Is Passenger Rail Finally Leaving the Station?

Could it be that there is life in passenger rail in the Old Dominion after all? Such could be the good news now that the Commonwealth Transportation Board has agreed to spend $25.2 million over the next three years to add two new passenger trains from Washington — one to Richmond and the other to Lynchburg.

The board wants to see how ridership goes. Lynchburg already has one daily train, descendant of the famed Crescent which raced from D.C. to New Orleans. The Lynchburg route starts in October and another extra will go from Richmond to D.C. in December.

Hats off to Norfolk Southern for agreeing to put up 30 percent of the $41.5 million cost to improve both passenger and rail service in Lynchburg which is easing the deal. Now if CSX will improve its north-south artery through Richmond and clean up chronic delays at the Acca Yard, the Old Dominion could really be high-balling along.

Suddenly, there finally seems to be movement on passenger rail. A little more than 15 months ago, I quoted Norfolk Southern CEO Charles W. Moorman as saying that the cold reality was that the the political will didn’t exist to boost passenger rail. Freight carriers like NS and CSX must tend to their principal responsibilities of improving shareholder value and they do that by providing good freight service. Only Amtrak offers national passenger routes.

I got fried for running Moorman’s comments as BR’s intrepid readers thought I was dissing passenger rail. Nothing could be farther from the truth. Anyone who knows me well realizes that I am a “foamer” or an individual so enamoured with choo-choos that I start foaming at the mouth when I hear the mournful horn of a diesel. When I had a basement I had a sizeable HO layout and long to rebuild one.

How to explain the turnaround on rail? Part of it comes from Barack Obama’s push for massive infrastructure improvements and the federal and state spending to pull it off. He’s got my vote on this. America’s and Virginia’s rail, port, highway, water and sewer and electrical systems badly need upgrades. The last time the U.S. launched any serious major infrastructure project was the 1950s when Dwight Eisenhower started Interstates.

Broadband also needs to reach out to rural parts of the state since big-time carriers like Comcast tend to wire up wealthier middle class neighborhoods and suburbs first because they can bundle Net, digital TV and digital phone service into one expensive and profitable package. Poor rural and inner city folk may need broadband to start up a business, but they can’t spend upwards of $200 a month buying Starz, TMC and ESPN, too. Maybe some relief is on the way.

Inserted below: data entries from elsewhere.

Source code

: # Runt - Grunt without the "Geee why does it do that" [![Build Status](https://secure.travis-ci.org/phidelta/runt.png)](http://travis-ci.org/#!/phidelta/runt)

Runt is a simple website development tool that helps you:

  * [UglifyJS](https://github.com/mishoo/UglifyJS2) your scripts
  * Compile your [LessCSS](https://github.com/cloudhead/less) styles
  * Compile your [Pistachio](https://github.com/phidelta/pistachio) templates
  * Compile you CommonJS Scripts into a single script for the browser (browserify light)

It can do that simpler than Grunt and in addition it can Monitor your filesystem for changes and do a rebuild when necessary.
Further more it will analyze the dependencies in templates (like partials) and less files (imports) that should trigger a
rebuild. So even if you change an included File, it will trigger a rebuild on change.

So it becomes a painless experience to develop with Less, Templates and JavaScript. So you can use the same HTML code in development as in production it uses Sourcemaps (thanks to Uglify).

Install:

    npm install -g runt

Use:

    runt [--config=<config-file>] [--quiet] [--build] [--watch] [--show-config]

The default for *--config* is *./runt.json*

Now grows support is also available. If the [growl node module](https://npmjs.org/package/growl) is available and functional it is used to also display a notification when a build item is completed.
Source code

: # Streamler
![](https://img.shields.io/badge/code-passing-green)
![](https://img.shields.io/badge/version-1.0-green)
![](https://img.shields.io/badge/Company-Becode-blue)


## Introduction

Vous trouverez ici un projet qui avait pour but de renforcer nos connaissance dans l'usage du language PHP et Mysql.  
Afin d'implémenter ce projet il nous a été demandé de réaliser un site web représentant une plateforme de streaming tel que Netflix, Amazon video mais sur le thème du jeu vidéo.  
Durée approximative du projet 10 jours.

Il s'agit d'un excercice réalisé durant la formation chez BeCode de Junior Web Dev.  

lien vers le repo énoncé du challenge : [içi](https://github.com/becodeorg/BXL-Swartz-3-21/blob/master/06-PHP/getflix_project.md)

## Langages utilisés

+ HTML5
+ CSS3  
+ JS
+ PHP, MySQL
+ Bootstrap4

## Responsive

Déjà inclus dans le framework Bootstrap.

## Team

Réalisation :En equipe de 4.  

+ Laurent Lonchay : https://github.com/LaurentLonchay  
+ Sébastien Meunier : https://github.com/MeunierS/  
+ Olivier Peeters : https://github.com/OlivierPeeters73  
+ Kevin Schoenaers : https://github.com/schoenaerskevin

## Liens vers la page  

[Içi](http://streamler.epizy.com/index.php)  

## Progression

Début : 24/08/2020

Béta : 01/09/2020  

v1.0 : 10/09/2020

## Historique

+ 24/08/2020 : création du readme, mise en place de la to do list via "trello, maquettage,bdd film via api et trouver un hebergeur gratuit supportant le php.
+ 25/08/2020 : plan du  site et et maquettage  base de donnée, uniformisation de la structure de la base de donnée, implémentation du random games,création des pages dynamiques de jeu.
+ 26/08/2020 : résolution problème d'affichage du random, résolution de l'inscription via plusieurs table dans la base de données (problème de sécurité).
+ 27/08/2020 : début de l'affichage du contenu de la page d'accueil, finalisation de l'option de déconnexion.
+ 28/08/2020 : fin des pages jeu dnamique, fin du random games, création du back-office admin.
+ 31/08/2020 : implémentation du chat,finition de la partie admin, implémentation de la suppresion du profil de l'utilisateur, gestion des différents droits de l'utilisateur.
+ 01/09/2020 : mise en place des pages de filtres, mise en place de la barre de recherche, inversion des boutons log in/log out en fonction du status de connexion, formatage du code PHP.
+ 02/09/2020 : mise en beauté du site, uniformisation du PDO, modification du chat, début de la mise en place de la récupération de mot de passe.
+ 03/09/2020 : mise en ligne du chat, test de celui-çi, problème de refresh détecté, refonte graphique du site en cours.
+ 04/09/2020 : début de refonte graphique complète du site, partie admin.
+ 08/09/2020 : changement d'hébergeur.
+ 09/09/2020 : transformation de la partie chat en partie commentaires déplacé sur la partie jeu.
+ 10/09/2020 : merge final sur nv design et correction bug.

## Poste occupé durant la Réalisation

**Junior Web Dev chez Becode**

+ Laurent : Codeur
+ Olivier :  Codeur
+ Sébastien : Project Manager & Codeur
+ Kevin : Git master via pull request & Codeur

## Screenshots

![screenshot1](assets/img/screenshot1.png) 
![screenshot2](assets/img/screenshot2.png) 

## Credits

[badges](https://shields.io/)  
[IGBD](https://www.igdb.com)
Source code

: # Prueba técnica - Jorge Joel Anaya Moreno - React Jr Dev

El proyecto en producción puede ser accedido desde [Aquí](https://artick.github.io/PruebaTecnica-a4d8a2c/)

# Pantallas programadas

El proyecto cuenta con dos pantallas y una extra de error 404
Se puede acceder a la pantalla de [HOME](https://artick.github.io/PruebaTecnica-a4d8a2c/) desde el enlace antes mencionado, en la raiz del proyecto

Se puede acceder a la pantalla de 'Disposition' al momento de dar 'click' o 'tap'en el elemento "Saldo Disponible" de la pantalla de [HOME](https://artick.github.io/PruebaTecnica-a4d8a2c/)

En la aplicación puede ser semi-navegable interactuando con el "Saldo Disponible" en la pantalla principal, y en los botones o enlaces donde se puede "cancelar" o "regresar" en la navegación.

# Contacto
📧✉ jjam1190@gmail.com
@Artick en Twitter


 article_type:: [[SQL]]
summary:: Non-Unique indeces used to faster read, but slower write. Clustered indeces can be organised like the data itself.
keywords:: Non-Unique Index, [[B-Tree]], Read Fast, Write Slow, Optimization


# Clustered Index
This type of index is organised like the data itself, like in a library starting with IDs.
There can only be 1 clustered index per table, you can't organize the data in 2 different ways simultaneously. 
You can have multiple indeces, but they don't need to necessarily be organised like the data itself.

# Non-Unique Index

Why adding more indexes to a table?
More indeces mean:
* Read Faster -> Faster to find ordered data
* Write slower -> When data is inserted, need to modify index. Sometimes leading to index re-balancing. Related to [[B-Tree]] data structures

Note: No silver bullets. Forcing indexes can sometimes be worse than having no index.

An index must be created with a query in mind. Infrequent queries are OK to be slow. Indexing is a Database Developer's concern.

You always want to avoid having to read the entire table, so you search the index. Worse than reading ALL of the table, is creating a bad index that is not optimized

The rising popularity of infrastructure improvements is based in part on getting out of the recession but it is suddenly in vogue and that is breaking some political barriers to thinking about the possibilities of rail. The shift in thinking is becoming evident as “pay as you go” and “public private partnership” ideas so popular since the 1990s with neo-cons and other conservatives suddenly seem so yesterday and so limited. They might be fine for a small stretch of superhighway or a bridge (entailing lots of patterns of human settlement issues well known on BR) but they can’t really do much to bring on rail and all of its benefits.

And, you have to wonder just how these deals are funded and how much the foreign highway operators back in Sydney or Barcelona can raise tolls to meet their debt obligations. Unless the Australians and Spaniards who often run such public-private projects are geniuses at financial planning — and the current crisis has shown that very few are — Average Joes commuting by car to work are just going to avoid their highways and bridges if they jack up the prices too much. Then, they go bust, dashing hopes that private enterprise and not government is the salvation for everyone and everything.

Rail is a perfect alternative to a lot of these problems. Improvements require massive amounts of money but the rail fares will be cheap and the trips less polluting. To be sure, the steps so far are tiny and they will require public funding.

Virginia has a great tradition of railroading and some of the first ever roads went through the Old Dominion. The Confederacy was saved for a while by the old Wilmington and Weldon that ran war supplies to Richmond from blockade runners docking in the Cape Fear, N.C. area. Famous passenger trains include the Chesapeake & Ohio’s “George Washington” that ran from Newport News and D.C. to points West, Norfolk & Western’s bullet-nosed “Powhatan Arrow” and, of course, Southern Railways’ “Southern Crescent.”
Could trains like that ever come back? One can only dream.